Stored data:
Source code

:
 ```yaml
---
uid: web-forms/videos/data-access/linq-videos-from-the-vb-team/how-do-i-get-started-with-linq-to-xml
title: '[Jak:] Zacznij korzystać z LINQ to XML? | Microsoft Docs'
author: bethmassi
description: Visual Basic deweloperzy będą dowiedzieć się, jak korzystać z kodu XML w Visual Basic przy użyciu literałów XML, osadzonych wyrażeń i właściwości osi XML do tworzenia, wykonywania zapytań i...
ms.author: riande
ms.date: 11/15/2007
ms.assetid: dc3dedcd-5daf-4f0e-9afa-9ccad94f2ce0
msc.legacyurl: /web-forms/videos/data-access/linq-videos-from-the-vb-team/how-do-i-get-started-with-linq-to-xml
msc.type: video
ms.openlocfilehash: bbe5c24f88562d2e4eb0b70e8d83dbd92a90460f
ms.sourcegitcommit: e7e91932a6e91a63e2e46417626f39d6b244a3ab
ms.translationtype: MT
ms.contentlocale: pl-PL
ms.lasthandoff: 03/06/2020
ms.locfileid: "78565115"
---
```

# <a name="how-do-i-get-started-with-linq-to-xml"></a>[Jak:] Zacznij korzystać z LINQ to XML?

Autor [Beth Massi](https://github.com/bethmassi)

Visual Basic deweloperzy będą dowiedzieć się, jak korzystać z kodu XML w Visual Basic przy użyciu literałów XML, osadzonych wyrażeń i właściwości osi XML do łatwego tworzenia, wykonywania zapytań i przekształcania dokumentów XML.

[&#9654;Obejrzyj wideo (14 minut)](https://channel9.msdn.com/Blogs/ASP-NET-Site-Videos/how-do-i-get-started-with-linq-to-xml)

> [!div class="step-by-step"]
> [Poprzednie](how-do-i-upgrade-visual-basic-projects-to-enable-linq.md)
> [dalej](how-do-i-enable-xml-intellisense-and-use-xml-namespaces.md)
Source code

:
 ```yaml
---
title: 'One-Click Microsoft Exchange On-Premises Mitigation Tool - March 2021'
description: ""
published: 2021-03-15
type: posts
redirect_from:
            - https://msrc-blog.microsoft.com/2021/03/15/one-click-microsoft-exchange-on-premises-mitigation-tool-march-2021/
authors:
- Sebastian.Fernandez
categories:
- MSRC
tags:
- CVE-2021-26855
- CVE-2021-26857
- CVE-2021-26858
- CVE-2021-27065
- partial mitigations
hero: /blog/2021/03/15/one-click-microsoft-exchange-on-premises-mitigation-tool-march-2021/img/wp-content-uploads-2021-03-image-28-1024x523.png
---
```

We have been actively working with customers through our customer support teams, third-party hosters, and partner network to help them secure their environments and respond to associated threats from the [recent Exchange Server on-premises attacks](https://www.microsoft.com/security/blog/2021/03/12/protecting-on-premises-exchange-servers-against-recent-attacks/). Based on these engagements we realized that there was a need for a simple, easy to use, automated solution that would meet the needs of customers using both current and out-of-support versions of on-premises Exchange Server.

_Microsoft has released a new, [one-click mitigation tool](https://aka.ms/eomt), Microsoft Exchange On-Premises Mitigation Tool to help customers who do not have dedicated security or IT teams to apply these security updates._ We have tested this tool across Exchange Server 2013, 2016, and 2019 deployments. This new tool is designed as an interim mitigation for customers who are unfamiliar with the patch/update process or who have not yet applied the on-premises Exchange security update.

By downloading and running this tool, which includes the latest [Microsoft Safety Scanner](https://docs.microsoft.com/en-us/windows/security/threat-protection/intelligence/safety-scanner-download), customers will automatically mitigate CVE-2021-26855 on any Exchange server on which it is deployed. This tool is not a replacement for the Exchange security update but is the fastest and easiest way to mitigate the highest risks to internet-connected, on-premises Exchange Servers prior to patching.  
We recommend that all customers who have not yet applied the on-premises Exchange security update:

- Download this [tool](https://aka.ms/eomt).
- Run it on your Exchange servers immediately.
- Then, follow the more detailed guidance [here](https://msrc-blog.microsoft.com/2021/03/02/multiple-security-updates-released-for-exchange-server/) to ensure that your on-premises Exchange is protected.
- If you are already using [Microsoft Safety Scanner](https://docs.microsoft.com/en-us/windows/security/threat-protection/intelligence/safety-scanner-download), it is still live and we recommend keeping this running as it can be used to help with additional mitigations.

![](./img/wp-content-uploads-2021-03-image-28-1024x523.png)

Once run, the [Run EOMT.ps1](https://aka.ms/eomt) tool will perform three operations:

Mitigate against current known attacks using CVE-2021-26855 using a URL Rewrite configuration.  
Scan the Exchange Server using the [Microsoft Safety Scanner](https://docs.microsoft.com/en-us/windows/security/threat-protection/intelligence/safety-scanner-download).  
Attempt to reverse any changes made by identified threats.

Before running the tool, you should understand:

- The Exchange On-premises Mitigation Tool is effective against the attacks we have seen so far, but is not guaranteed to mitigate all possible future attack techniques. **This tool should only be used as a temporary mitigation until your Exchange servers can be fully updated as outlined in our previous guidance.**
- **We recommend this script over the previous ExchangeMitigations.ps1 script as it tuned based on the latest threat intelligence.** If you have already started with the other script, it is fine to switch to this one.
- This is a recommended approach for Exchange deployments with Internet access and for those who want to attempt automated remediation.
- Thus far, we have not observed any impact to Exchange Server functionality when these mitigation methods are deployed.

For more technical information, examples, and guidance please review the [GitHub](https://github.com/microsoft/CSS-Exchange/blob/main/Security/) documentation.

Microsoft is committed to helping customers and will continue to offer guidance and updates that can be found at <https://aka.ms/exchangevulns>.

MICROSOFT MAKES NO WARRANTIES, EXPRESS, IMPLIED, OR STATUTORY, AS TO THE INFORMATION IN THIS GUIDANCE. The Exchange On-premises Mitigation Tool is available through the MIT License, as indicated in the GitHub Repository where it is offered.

◆ Your instructions: Output the data once more, exactly as given.

◆ Written response:
Source code

:
 ```yaml
---
uid: web-forms/videos/data-access/linq-videos-from-the-vb-team/how-do-i-get-started-with-linq-to-xml
title: '[Jak:] Zacznij korzystać z LINQ to XML? | Microsoft Docs'
author: bethmassi
description: Visual Basic deweloperzy będą dowiedzieć się, jak korzystać z kodu XML w Visual Basic przy użyciu literałów XML, osadzonych wyrażeń i właściwości osi XML do tworzenia, wykonywania zapytań i...
ms.author: riande
ms.date: 11/15/2007
ms.assetid: dc3dedcd-5daf-4f0e-9afa-9ccad94f2ce0
msc.legacyurl: /web-forms/videos/data-access/linq-videos-from-the-vb-team/how-do-i-get-started-with-linq-to-xml
msc.type: video
ms.openlocfilehash: bbe5c24f88562d2e4eb0b70e8d83dbd92a90460f
ms.sourcegitcommit: e7e91932a6e91a63e2e46417626f39d6b244a3ab
ms.translationtype: MT
ms.contentlocale: pl-PL
ms.lasthandoff: 03/06/2020
ms.locfileid: "78565115"
---
```

# <a name="how-do-i-get-started-with-linq-to-xml"></a>[Jak:] Zacznij korzystać z LINQ to XML?

Autor [Beth Massi](https://github.com/bethmassi)

Visual Basic deweloperzy będą dowiedzieć się, jak korzystać z kodu XML w Visual Basic przy użyciu literałów XML, osadzonych wyrażeń i właściwości osi XML do łatwego tworzenia, wykonywania zapytań i przekształcania dokumentów XML.

[&#9654;Obejrzyj wideo (14 minut)](https://channel9.msdn.com/Blogs/ASP-NET-Site-Videos/how-do-i-get-started-with-linq-to-xml)

> [!div class="step-by-step"]
> [Poprzednie](how-do-i-upgrade-visual-basic-projects-to-enable-linq.md)
> [dalej](how-do-i-enable-xml-intellisense-and-use-xml-namespaces.md)
Source code

:
 ```yaml
---
title: 'One-Click Microsoft Exchange On-Premises Mitigation Tool - March 2021'
description: ""
published: 2021-03-15
type: posts
redirect_from:
            - https://msrc-blog.microsoft.com/2021/03/15/one-click-microsoft-exchange-on-premises-mitigation-tool-march-2021/
authors:
- Sebastian.Fernandez
categories:
- MSRC
tags:
- CVE-2021-26855
- CVE-2021-26857
- CVE-2021-26858
- CVE-2021-27065
- partial mitigations
hero: /blog/2021/03/15/one-click-microsoft-exchange-on-premises-mitigation-tool-march-2021/img/wp-content-uploads-2021-03-image-28-1024x523.png
---
```

We have been actively working with customers through our customer support teams, third-party hosters, and partner network to help them secure their environments and respond to associated threats from the [recent Exchange Server on-premises attacks](https://www.microsoft.com/security/blog/2021/03/12/protecting-on-premises-exchange-servers-against-recent-attacks/). Based on these engagements we realized that there was a need for a simple, easy to use, automated solution that would meet the needs of customers using both current and out-of-support versions of on-premises Exchange Server.

_Microsoft has released a new, [one-click mitigation tool](https://aka.ms/eomt), Microsoft Exchange On-Premises Mitigation Tool to help customers who do not have dedicated security or IT teams to apply these security updates._ We have tested this tool across Exchange Server 2013, 2016, and 2019 deployments. This new tool is designed as an interim mitigation for customers who are unfamiliar with the patch/update process or who have not yet applied the on-premises Exchange security update.

By downloading and running this tool, which includes the latest [Microsoft Safety Scanner](https://docs.microsoft.com/en-us/windows/security/threat-protection/intelligence/safety-scanner-download), customers will automatically mitigate CVE-2021-26855 on any Exchange server on which it is deployed. This tool is not a replacement for the Exchange security update but is the fastest and easiest way to mitigate the highest risks to internet-connected, on-premises Exchange Servers prior to patching.  
We recommend that all customers who have not yet applied the on-premises Exchange security update:

- Download this [tool](https://aka.ms/eomt).
- Run it on your Exchange servers immediately.
- Then, follow the more detailed guidance [here](https://msrc-blog.microsoft.com/2021/03/02/multiple-security-updates-released-for-exchange-server/) to ensure that your on-premises Exchange is protected.
- If you are already using [Microsoft Safety Scanner](https://docs.microsoft.com/en-us/windows/security/threat-protection/intelligence/safety-scanner-download), it is still live and we recommend keeping this running as it can be used to help with additional mitigations.

![](./img/wp-content-uploads-2021-03-image-28-1024x523.png)

Once run, the [Run EOMT.ps1](https://aka.ms/eomt) tool will perform three operations:

Mitigate against current known attacks using CVE-2021-26855 using a URL Rewrite configuration.  
Scan the Exchange Server using the [Microsoft Safety Scanner](https://docs.microsoft.com/en-us/windows/security/threat-protection/intelligence/safety-scanner-download).  
Attempt to reverse any changes made by identified threats.

Before running the tool, you should understand:

- The Exchange On-premises Mitigation Tool is effective against the attacks we have seen so far, but is not guaranteed to mitigate all possible future attack techniques. **This tool should only be used as a temporary mitigation until your Exchange servers can be fully updated as outlined in our previous guidance.**
- **We recommend this script over the previous ExchangeMitigations.ps1 script as it tuned based on the latest threat intelligence.** If you have already started with the other script, it is fine to switch to this one.
- This is a recommended approach for Exchange deployments with Internet access and for those who want to attempt automated remediation.
- Thus far, we have not observed any impact to Exchange Server functionality when these mitigation methods are deployed.

For more technical information, examples, and guidance please review the [GitHub](https://github.com/microsoft/CSS-Exchange/blob/main/Security/) documentation.

Microsoft is committed to helping customers and will continue to offer guidance and updates that can be found at <https://aka.ms/exchangevulns>.

MICROSOFT MAKES NO WARRANTIES, EXPRESS, IMPLIED, OR STATUTORY, AS TO THE INFORMATION IN THIS GUIDANCE. The Exchange On-premises Mitigation Tool is available through the MIT License, as indicated in the GitHub Repository where it is offered.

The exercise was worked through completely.